**EXERCISE GOAL**
Lines below that hold the word "главном" must be copied in full.

+++ ENTRIES PROVIDED +++

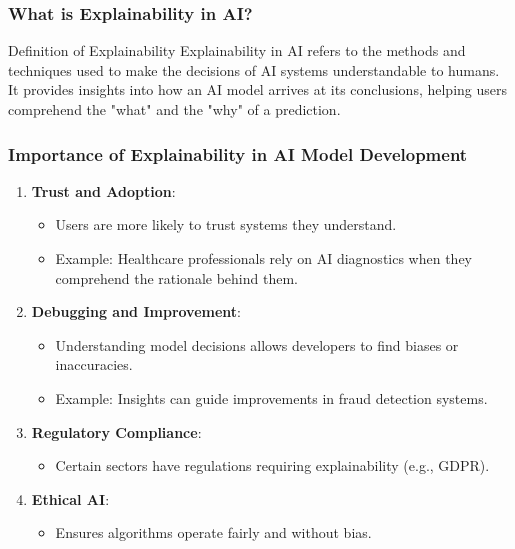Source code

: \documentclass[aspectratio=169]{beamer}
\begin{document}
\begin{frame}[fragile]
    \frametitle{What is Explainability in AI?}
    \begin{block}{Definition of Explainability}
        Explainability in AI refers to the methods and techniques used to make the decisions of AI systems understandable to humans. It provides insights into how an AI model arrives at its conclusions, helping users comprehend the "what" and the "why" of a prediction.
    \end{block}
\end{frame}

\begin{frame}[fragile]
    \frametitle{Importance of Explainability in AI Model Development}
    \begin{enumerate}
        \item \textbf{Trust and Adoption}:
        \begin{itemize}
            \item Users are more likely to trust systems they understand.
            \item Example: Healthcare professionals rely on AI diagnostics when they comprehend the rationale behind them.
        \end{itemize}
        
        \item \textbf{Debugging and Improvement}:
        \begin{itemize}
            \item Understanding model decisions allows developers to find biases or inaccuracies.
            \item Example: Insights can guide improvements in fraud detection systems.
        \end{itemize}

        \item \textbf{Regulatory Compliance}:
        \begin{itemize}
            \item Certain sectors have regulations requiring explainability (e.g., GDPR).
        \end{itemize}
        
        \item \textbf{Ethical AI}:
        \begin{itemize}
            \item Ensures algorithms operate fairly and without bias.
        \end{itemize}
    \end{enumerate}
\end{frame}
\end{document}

+++
+++ ENTRIES PROVIDED +++

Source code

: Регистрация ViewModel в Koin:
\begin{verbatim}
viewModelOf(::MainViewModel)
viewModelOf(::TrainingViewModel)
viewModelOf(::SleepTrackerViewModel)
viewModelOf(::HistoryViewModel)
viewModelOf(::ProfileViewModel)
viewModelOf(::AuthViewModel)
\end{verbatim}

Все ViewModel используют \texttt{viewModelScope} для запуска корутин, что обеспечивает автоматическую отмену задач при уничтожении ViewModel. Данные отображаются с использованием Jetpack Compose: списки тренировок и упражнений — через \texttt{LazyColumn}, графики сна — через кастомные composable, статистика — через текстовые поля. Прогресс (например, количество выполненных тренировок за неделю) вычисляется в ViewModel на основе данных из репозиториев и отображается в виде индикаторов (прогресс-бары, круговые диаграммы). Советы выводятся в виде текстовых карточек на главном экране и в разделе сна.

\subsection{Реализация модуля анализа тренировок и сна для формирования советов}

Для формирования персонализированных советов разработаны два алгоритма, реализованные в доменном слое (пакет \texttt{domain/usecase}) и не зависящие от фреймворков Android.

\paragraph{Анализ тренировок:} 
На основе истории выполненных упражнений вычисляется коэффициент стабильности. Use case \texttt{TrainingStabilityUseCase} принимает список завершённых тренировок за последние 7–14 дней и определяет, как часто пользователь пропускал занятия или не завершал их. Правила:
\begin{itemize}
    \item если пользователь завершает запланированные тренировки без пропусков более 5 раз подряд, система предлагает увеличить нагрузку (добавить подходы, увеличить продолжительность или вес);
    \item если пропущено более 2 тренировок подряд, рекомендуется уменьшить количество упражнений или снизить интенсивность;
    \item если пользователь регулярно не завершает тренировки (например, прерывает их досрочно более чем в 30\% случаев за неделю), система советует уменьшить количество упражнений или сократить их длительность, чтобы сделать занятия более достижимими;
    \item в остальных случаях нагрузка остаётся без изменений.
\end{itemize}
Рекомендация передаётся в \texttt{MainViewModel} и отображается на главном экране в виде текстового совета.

+++

**RESULT OF THE TASK**
Все ViewModel используют \texttt{viewModelScope} для запуска корутин, что обеспечивает автоматическую отмену задач при уничтожении ViewModel. Данные отображаются с использованием Jetpack Compose: списки тренировок и упражнений — через \texttt{LazyColumn}, графики сна — через кастомные composable, статистика — через текстовые поля. Прогресс (например, количество выполненных тренировок за неделю) вычисляется в ViewModel на основе данных из репозиториев и отображается в виде индикаторов (прогресс-бары, круговые диаграммы). Советы выводятся в виде текстовых карточек на главном экране и в разделе сна.
Рекомендация передаётся в \texttt{MainViewModel} и отображается на главном экране в виде текстового совета.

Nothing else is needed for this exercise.